I think your original was 68 cycles, so this isn't much of an improvement anyway. Sorry.

Author:  Myask [ Tue Feb 17, 2015 10:04 pm ]
Post subject:  Re: Nametable => Attribute table address conversion?

Code:
my first
LDA/STA zp   : 3c x 4 = 12c      2b x 4 =  8
ORA #      : 2c x 2 =  4c      2b x 2 =  4
ROL A      : 2c x 4 =  8c      1b x 4 =  4
ASL/ROL zp   : 5c x 9 = 45c      2b x 9 = 18
                 69 cycles, 34 bytes
vs (your first)
lda/sta zp   : 4 x 6 = 24      2b x 6 = 12
pha/pla      : 2 x 4 =  8      1b x 4 =  4
ROR/LSR A    : 2 x 9 = 18      1b x 9 =  9
AND/ORA #i   : 2 x 6 = 12      2b x 6 = 12
AND/ORA zp   : 3 x 2 =  6      2b x 2 =  4
                 68 cycles, 41 bytes (66/40 rotating faster)
vs (your second)
LDA/STA zp: 4c x 7 = 28c   2b x 7 = 14b
LSR/ROR A :   2c x 4 =  8c   1b x 4 =  4b
ROR/LSR zp: 5c x 2 = 10c   2b x 2 =  4b
AND/OR #i : 2c x 5 = 10c   2b x 5 = 10b
ORA zp     : 3c x 1 =  3c   2b x 1 =  2b
            59 cycles,       34 bytes

Absolute commands are a byte and cycle bigger than zp: (47b,82c) vs (48b,74c) vs (44b,69c) making your [first] code better in both metrics.
(pre-post edit:)
(34b 52c) -> 42b 62c for non-zp
(32b 49c) -> 37b 54c if our address is not zp. (like t wouldn't be.)

rainwarrior wrote:
Pardon me coding out loud. I'm just enjoying the exercise.

Certainly.

(Simple optimization to your first: ASL A x 4 instead of ROL A x 5 ,since you're already ANDing off unused bits, and you don't have to put everything through the carry.)

tokumaru wrote:
What I do is convert a set of coordinates (9-bit X, 9-bit Y) into NT and AT addresses
An efficient way to do that would be just as pertinent here...though one wonders why 9-bit and not 6 if we're dealing with tiles. (self-reply: Sprites vs BG, duh.) Of course, that makes the NT address 0010 YXyy yyyx xxxx, a bit annoying... (that is, Y8, X8, Y7-3, X7-3)

rainwarrior wrote:
Do you need to do this more than once per frame? What is use case that your original post wasn't efficient enough for?
I was mainly curious if people had code-golfed it down to a gold-standard, since it seemed like a thing that every program ever needed to do. (Though on reflection I suppose one only needs to do it once per strip pushed to the PPU, breaking strips on nametable boundaries...)

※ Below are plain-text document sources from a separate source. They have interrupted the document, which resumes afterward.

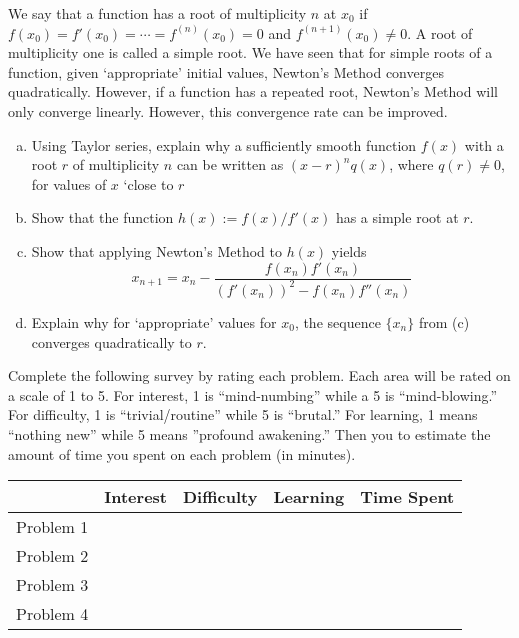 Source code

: \documentclass[11pt,letterpaper]{article}
\begin{document}
\newpage



 We say that a function has a root of multiplicity $n$ at $x_0$ if $f(x_0)= f'(x_0)= \cdots= f^{(n)}(x_0)= 0$ and $f^{(n+1)}(x_0) \neq 0$. A root of multiplicity one is called a simple root. We have seen that for simple roots of a function, given `appropriate' initial values, Newton's Method converges quadratically. However, if a function has a repeated root, Newton's Method will only converge linearly. However, this convergence rate can be improved.
	\begin{enumerate}[(a)]
	\item Using Taylor series, explain why a sufficiently smooth function $f(x)$ with a root $r$ of multiplicity $n$ can be written as $(x - r)^n q(x)$, where $q(r) \neq 0$, for values of $x$ `close to $r$
	\item Show that the function $h(x):= f(x)/f'(x)$ has a simple root at $r$. 
	\item Show that applying Newton's Method to $h(x)$ yields
		\[
		x_{n+1}= x_n - \dfrac{f(x_n) f'(x_n)}{(f'(x_n))^2 - f(x_n) f''(x_n)}
		\]
	\item Explain why for `appropriate' values for $x_0$, the sequence $\{ x_n \}$ from (c) converges quadratically to $r$. 
	\end{enumerate}



\newpage



 \pvspace{0.3cm}

Complete the following survey by rating each problem. Each area will be rated on a scale of 1 to 5. For interest, 1 is ``mind-numbing'' while a 5 is ``mind-blowing.'' For difficulty, 1 is ``trivial/routine'' while 5 is ``brutal.'' For learning, 1 means ``nothing new'' while 5 means ''profound awakening.'' Then you to estimate the amount of time you spent on each problem (in minutes). 

\vspace{0.25cm}
\begin{center}
\begin{tabular}{c||c|c|c|c|}
 & Interest & Difficulty & Learning & Time Spent \\ \hline \hline
Problem 1 &  &  &  &  \\ \hline
Problem 2 &  &  &  &  \\ \hline
Problem 3 &  &  &  &  \\ \hline
Problem 4 &  &  &  &  \\ \hline
\end{tabular}
\end{center}
\vspace{0.25cm}
\end{document}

My code is still in the theory stage. >>; I suspect going further would be prudent before we get too engaged in Virtua Code Golf.

Code:
convert-coord-to-NT:
LDA $obj-hiY
ASL A
ORA $obj-hiX ;maybe store hiXY together and use BCC+XOR to change each
          ; to avoid carry issues?
          ;Nah, makes collision sizes other than 'equality' hard.
ORA #$08
STA $high-addr
LDA $obj-loY
ASL A
ROL $high-addr
ASL A
ROL $high-addr
AND $E0
STA $low-addr
LDA $obj-loX
LSR LSR LSR
ORA $low-addr
STA $low-addr

convert-coord-to-AT:
LDA $obj-hiY ;though I suspect these might get ,x
ASL A
ORA $obj-hiX
ASL A  ASL A
ORA #$23
STA $high-addr
LDA $obj-loX
ASL A
ROL $low-addr
ASL A
ROL $low-addr
ASL A
ROL $low-addr
LDA #7
AND $low-addr
STA $low-addr
LDA $obj-loY
AND #$E0
LSR LSR
ORA #$C0
ORA $low-addr
STA $low-addr

rainwarrior wrote:
(palette-index too)

But shouldn't p be getting L7 L1? The LSB of X/Y (L6, L0) for tiles is ignored within the same 16x16 palette block. L7/L1 select which pair of bits you need to set for that 16x16.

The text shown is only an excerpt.